Files
ik_llama.cpp/github-data/pull_requests/32 - Zen4 Flash Attention.md
2025-07-23 13:31:53 +02:00

3.1 KiB

🔀 #32 - Zen4 Flash Attention

Author ikawrakow
State Closed
Created 2024-09-01
Updated 2024-09-01

Description

TL;DR

This PR adds a flash attention (FA) implementation optimized for the Zen4 architecture as part of the quest to improve CPU inference for long contexts (#25, #26).

Limitations

  • It is Zen4-only for now. Strictly speaking, a much smaller subset of the AVX512 specification is required in the implementation (just AVX512F and AVX512DQ) compared to what Zen4 provides, but I didn't want to have too many variants, so decided to enable for Zen4 only.
  • It is not implemented for ALiBi or unmasked attention. It is trivial to add these but I didn't want to clutter the implementation with branches that are mostly irrelevant.

Performance comparisons

The following graph compares the prompt processing (PP) performance of mainline llama.cpp (build: a47667cf - 3650) without (green symbols) and with (blue symbols) FA to PP performance in this repository for Q4_K_S-quantized LLaMA-3.1-8B running on a Ryzen-7950X CPU where

  • Black symbols are without FA
  • Brown symbols are with FA inherited from llama.cpp
  • Magenta symbols are with the new FA implementation in this PR

fa

We observe that the original FA implementation results in a significant performance degradation in mainline llama.cpp and also here.
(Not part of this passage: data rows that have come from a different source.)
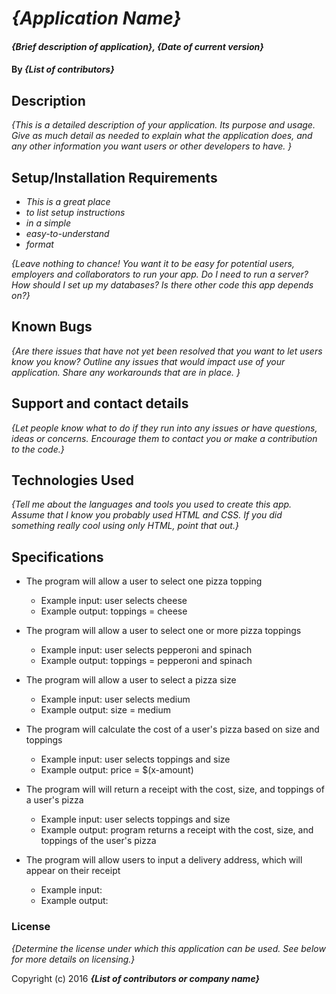 # _{Application Name}_

#### _{Brief description of application}, {Date of current version}_

#### By _**{List of contributors}**_

## Description

_{This is a detailed description of your application. Its purpose and usage.  Give as much detail as needed to explain what the application does, and any other information you want users or other developers to have. }_

## Setup/Installation Requirements

* _This is a great place_
* _to list setup instructions_
* _in a simple_
* _easy-to-understand_
* _format_

_{Leave nothing to chance! You want it to be easy for potential users, employers and collaborators to run your app. Do I need to run a server? How should I set up my databases? Is there other code this app depends on?}_

## Known Bugs

_{Are there issues that have not yet been resolved that you want to let users know you know?  Outline any issues that would impact use of your application.  Share any workarounds that are in place. }_

## Support and contact details

_{Let people know what to do if they run into any issues or have questions, ideas or concerns.  Encourage them to contact you or make a contribution to the code.}_

## Technologies Used

_{Tell me about the languages and tools you used to create this app. Assume that I know you probably used HTML and CSS. If you did something really cool using only HTML, point that out.}_

## Specifications

* The program will allow a user to select one pizza topping
  * Example input: user selects cheese
  * Example output: toppings = cheese

* The program will allow a user to select one or more pizza toppings
  * Example input: user selects pepperoni and spinach
  * Example output: toppings = pepperoni and spinach

* The program will allow a user to select a pizza size
  * Example input: user selects medium
  * Example output: size = medium

* The program will calculate the cost of a user's pizza based on size and toppings
  * Example input: user selects toppings and size
  * Example output: price = $(x-amount)

* The program will will return a receipt with the cost, size, and toppings of a user's pizza
  * Example input: user selects toppings and size
  * Example output: program returns a receipt with the cost, size, and toppings of the user's pizza

* The program will allow users to input a delivery address, which will appear on their receipt
  * Example input:
  * Example output:


### License

*{Determine the license under which this application can be used.  See below for more details on licensing.}*

Copyright (c) 2016 **_{List of contributors or company name}_**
The effect is much stronger for the version here. This is due to the K*Q and V*(softmax(K*Q) matrix multiplications being much faster in this repository thanks to iqk_mul_mat, so performance hit is larger when they are replaced with the original llama.cpp FA CPU kernel. The new FA implementation improves performance. The improvement increases with context length, reaching about 24% at 32k tokens.

The next graph shows results for Q4_K_S-quantized Gemma-2-2b. Symbol colors are the same as above.

fa_gemma2b

In this case the original FA kernel improves performance in mainline llama.cpp. The difference in behavior compared to LLaMA-3.1-8B is easily explained by the fact that the Gemma-2 series of models use "soft-caping" in their attention layers, where softcap(x) = c * tanh(x/c) (c is a model-defined constant). This is implemented as 3 different operations in llama.cpp. When FA is enabled, these 3 operations, along with softmax are fused into a single kernel, and this results in am improvement of mainline llama.cpp performance even for short contexts. But when the original FA kernel is used in our version, where "soft-caping" is already handled by a dedicated fused operation, we get a massive drop in performance just like in the LLaMA-3.1-8B case above. The new implementation in this PR is much better and performance improves again, reaching 11% at 8k tokens, which is the maximum training context length of Gemma-2-2b.